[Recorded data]
========================

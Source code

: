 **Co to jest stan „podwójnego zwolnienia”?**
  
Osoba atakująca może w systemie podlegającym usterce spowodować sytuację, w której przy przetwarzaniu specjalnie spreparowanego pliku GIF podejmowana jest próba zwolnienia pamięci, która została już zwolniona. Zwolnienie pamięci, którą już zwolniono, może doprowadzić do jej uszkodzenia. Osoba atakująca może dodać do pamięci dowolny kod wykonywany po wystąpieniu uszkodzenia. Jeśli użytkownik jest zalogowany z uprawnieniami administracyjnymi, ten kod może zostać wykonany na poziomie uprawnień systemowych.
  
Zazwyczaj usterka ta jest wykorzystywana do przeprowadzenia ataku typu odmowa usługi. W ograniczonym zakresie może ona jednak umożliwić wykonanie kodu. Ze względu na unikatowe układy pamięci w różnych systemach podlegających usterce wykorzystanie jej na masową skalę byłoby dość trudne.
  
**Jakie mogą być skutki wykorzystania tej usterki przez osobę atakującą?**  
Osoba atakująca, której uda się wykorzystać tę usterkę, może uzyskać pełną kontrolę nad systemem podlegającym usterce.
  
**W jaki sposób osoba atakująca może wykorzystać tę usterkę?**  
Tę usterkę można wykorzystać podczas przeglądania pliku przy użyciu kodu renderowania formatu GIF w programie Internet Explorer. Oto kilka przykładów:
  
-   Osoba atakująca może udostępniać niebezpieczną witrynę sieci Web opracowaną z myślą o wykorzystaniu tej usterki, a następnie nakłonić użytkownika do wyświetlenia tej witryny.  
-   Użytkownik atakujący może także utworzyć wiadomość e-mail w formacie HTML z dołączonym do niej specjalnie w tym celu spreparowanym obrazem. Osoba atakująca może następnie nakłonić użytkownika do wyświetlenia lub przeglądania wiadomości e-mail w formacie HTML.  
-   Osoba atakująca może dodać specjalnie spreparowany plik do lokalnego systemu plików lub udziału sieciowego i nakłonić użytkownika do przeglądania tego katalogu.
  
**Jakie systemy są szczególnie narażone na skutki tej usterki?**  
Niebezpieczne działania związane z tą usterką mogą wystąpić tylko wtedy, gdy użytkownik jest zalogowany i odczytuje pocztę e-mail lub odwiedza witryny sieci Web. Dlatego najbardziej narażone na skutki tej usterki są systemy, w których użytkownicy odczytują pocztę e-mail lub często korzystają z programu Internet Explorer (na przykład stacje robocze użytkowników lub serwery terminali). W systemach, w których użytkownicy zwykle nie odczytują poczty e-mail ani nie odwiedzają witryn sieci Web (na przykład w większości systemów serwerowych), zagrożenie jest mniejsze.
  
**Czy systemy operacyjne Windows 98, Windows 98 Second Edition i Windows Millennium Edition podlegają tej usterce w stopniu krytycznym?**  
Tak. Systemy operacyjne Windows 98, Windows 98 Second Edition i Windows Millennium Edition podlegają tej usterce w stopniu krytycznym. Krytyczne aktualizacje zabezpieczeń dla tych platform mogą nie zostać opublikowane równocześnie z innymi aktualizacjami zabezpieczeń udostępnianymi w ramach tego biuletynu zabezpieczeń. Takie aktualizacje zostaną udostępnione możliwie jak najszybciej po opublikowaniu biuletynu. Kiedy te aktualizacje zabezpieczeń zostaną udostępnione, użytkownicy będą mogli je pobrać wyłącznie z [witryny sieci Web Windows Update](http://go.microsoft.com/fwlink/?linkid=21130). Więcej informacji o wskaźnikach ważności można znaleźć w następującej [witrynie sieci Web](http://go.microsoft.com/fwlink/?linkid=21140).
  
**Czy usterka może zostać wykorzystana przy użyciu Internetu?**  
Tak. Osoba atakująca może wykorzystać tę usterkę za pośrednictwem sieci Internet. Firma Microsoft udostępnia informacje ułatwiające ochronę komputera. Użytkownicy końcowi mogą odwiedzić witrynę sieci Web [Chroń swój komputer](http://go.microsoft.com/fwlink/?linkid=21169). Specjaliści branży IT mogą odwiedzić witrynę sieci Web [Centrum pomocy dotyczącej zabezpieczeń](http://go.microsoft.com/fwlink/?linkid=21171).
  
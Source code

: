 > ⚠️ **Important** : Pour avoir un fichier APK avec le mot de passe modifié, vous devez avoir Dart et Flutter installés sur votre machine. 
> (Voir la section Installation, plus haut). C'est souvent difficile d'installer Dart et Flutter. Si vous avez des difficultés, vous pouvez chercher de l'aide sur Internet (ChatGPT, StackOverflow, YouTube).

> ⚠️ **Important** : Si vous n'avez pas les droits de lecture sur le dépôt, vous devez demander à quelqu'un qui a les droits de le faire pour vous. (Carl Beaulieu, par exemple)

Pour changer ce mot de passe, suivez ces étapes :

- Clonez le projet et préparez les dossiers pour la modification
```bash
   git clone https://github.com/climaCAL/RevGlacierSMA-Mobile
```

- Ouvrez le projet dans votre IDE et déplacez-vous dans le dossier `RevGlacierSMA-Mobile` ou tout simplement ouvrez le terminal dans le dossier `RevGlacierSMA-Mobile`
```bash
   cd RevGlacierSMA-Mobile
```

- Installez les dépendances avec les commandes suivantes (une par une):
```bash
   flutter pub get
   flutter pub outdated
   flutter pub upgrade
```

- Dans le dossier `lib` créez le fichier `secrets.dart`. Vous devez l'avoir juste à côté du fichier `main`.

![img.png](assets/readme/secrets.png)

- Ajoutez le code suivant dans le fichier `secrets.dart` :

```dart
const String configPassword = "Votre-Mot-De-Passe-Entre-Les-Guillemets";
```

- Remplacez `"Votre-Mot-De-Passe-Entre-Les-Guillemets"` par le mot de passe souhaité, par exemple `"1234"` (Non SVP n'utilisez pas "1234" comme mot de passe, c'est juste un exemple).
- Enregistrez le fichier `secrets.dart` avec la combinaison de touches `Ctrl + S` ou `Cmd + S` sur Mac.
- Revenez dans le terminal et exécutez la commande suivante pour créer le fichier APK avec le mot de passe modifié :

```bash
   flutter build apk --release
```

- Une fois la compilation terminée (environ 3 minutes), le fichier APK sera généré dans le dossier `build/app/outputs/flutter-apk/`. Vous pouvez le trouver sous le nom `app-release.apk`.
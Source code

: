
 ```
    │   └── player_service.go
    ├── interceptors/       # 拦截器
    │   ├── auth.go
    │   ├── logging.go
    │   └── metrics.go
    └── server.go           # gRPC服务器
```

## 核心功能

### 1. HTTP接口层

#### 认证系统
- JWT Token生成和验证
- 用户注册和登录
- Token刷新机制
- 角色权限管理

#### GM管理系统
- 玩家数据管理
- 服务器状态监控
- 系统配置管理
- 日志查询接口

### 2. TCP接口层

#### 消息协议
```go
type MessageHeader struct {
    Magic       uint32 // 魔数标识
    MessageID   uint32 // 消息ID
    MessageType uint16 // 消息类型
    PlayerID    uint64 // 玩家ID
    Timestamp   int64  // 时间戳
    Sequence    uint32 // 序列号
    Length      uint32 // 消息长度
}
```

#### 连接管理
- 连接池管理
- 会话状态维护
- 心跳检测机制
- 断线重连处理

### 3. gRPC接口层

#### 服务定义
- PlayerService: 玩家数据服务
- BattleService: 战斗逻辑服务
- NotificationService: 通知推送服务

========================

* TRY IT: Look above for the line with "Tę usterkę można" and the line with "wyświetlenia tej witryny.". Write out those two lines and all the lines between them, exactly, and no others.

* SOLUTION FOR THIS TASK:
Tę usterkę można wykorzystać podczas przeglądania pliku przy użyciu kodu renderowania formatu GIF w programie Internet Explorer. Oto kilka przykładów:
  
-   Osoba atakująca może udostępniać niebezpieczną witrynę sieci Web opracowaną z myślą o wykorzystaniu tej usterki, a następnie nakłonić użytkownika do wyświetlenia tej witryny.  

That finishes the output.